Casiana se encogió en su lecho y la llama de la hoguera fue dejada a su suerte. Pronto se terminaron los ya exiguos leños y solamente quedó el resplandor de las brasas. El hombre arregló sus cobijas y se tendió. Casiana tenía miedo. ¿Y si ese criminal asqueroso le hacía algo? Pero pasaban los minutos y el hombre no daba ninguna señal de inquietud. Casiana se fue tranquilizando y un sueño cada vez más pesado la envolvió hasta sumergirla en una completa paz. El hombre, entre tanto, pensaba en Casiana o mejor dicho la deseaba. Al resplandor de las brasas se veía el perfil de su cuerpo, la curva amplia y voluptuosa de la cadera, la espalda ancha, la mata del cabello. Estaba de costado, de cara a la pared de la caverna. Respiraba lentamente y el hombre, al pensar que se había dormido ya, la deseaba más todavía. Ese retiro al sueño le acicateó el deseo de posesión. ¡Pero Valencio! ¡Pero el Fiero Vásquez! Lo matarían. O tendría que matarlos primero. Y él era manco y no parecía muy seguro de que ocurriera así. No tenía revólver y con puñal cambia la cosa. Pero la mujer acaso no iba a permitir, pues debía querer al Fiero, y entonces tendría que dominarla. La mujer era fuerte, se veía, y con un sólo brazo no la podría sujetar. Qué inmensa desgracia la de ser manco. La mujer llenaba y vaciaba el aire de su pecho, de ese pecho de relieve incitante, que él había contemplado durante todo el día. Mas estaba seguro de que no iba a permitir y tampoco la podría dominar. Quizá amena- zándola de muerte, pero entonces, ¿no se lo diría a Valencio y al Fiero? Su sexo le dolía y lo torturaba. Por su cuerpo corría una llama roja que comenzó a fustigarlo y hacerle dar vueltas en el lecho. Ella seguía dormida, extraña a su mudo reclamo, a la angustiada espera de su carne, a la vigilancia enconada de su sexo despierto. La odiaba y la deseaba. La cadera henchía su amplitud propicia y sin embargo negada para él, que era un desgraciado, acaso el más desgraciado de todos, manco y sin poder tomar, así fuera a malas, su presa de voluptuosidad, de ese goce entrañable que hace del hombre un ser eternamente vencido y vencedor.

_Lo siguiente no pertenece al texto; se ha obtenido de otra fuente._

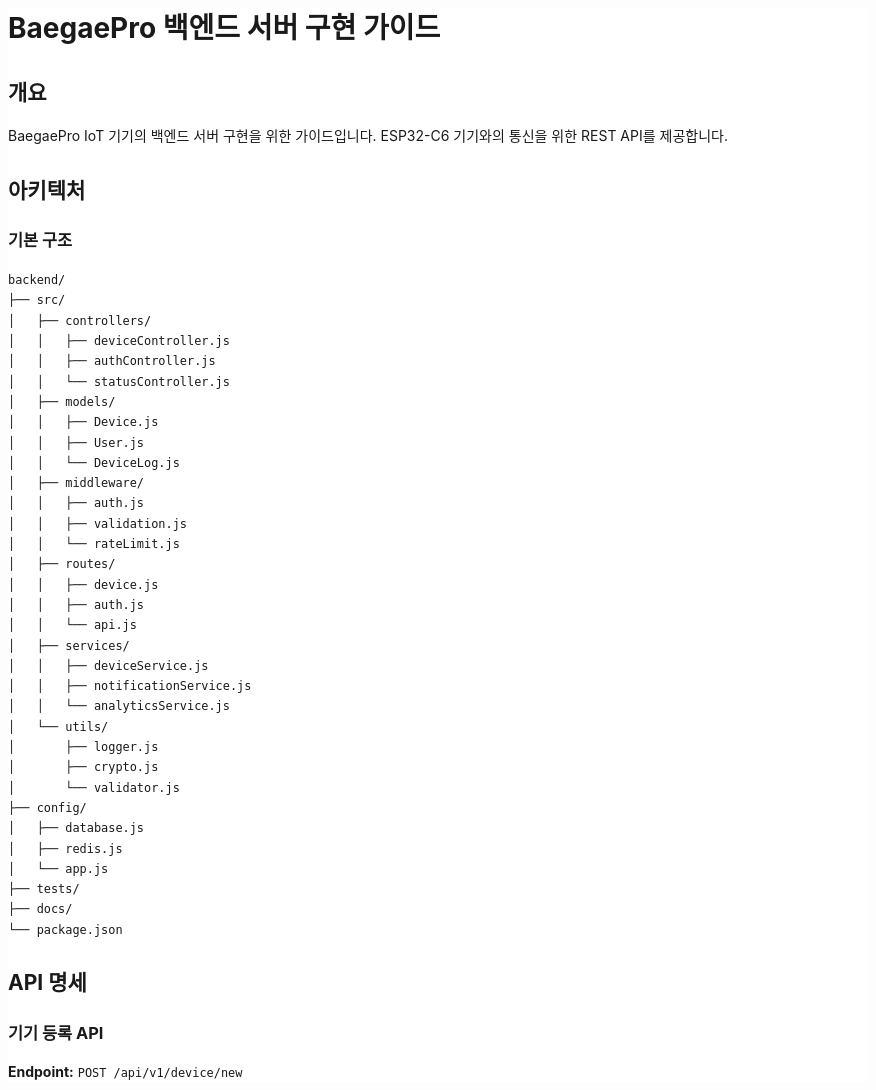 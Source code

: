 # BaegaePro 백엔드 서버 구현 가이드

## 개요
BaegaePro IoT 기기의 백엔드 서버 구현을 위한 가이드입니다. ESP32-C6 기기와의 통신을 위한 REST API를 제공합니다.

## 아키텍처

### 기본 구조
```
backend/
├── src/
│   ├── controllers/
│   │   ├── deviceController.js
│   │   ├── authController.js
│   │   └── statusController.js
│   ├── models/
│   │   ├── Device.js
│   │   ├── User.js
│   │   └── DeviceLog.js
│   ├── middleware/
│   │   ├── auth.js
│   │   ├── validation.js
│   │   └── rateLimit.js
│   ├── routes/
│   │   ├── device.js
│   │   ├── auth.js
│   │   └── api.js
│   ├── services/
│   │   ├── deviceService.js
│   │   ├── notificationService.js
│   │   └── analyticsService.js
│   └── utils/
│       ├── logger.js
│       ├── crypto.js
│       └── validator.js
├── config/
│   ├── database.js
│   ├── redis.js
│   └── app.js
├── tests/
├── docs/
└── package.json
```

## API 명세

### 기기 등록 API
**Endpoint:** `POST /api/v1/device/new`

Si él consiguiera expresar todas estas cosas. Si Casiana le pudiera entender. Ella se negaría y, a lo peor, se ponía a dar gritos llamando a Valencio. El perro se había marchado con Valencio. Tendría que matarla, que matarlos acaso. Y al Fiero también, No era hombre de torturas el Fiero, pero podía comenzar con él ahora. ¡Forzarle o matarle la mujer! Era mucho. Él había dicho, precisamente, que no llevaba mujer para sufrir igual que todos. Por eso les daba licencia cada quince días, cada mes. Los bandidos tenían sus mujeres por los poblachos, por las haciendas. El Manco no aprovechaba la licencia porque no tenía mujer. ¿Quién iba a querer a un manco? Sobraban hombres enteros para abrazarse y amarse. Ya no lo llevaban a los asaltos por inútil y no tenía oportunidad ni siquiera de amedrentar a una mujer. Y la mujer era una buena cosa que encerraba en su entraña una torrencial alegría. Ella continuaba durmiendo y hubiera querido despertarla bajo el dominio de su brazo y poseerla y huir. Pero no, no podría dominarla. Y cada vez más la idea de Valencio y el Fiero se borraba, desaparecía y sólo quedaba el hecho de un cuerpo de mujer y de su salvaje y neto deseo, de ese anhelo metido en la carne como una llama fustigante, alerta, ávida. Si le oponía resistencia tendría que amedrentarla. Sacó su cuchillo y comenzó a resbalarse: ¡Qué largo era el tiempo de la espera! Ya sentía más próxima su respiración. Mas en ese mismo largo tiempo un ruido sordo, repetido, se arrastró cerro abajo y pasó junto a la cueva y se perdió en el fondo. Era una galga. Sin duda Valencio pisó una piedra floja y la desprendió. Y avenía, pues. Quién sabe se encontraba muy arriba todavía. Acaso. Pero la nueva impresión se había cruzado en el camino de las anteriores, amortiguándolas. Ahora surgían de nuevo las figuras vengadoras de Valencio y el Fiero. Y sobre todo, la duda de no poder dominarla y perderlo todo sin haber logrado nada. Presa de una súbita resolución, el Manco guardó el cuchillo y salió de la cueva. El viento le golpeó el cuerpo y se fue calmando. Ahora le parecía ya que estuvo a punto de cometer una locura. Pero tampoco deseaba volver a la caverna mientras no llegara el hermano; temía, odiaba y deseaba aún el cuerpo dormido frente a su soledad. Al poco rato llegó Valencio.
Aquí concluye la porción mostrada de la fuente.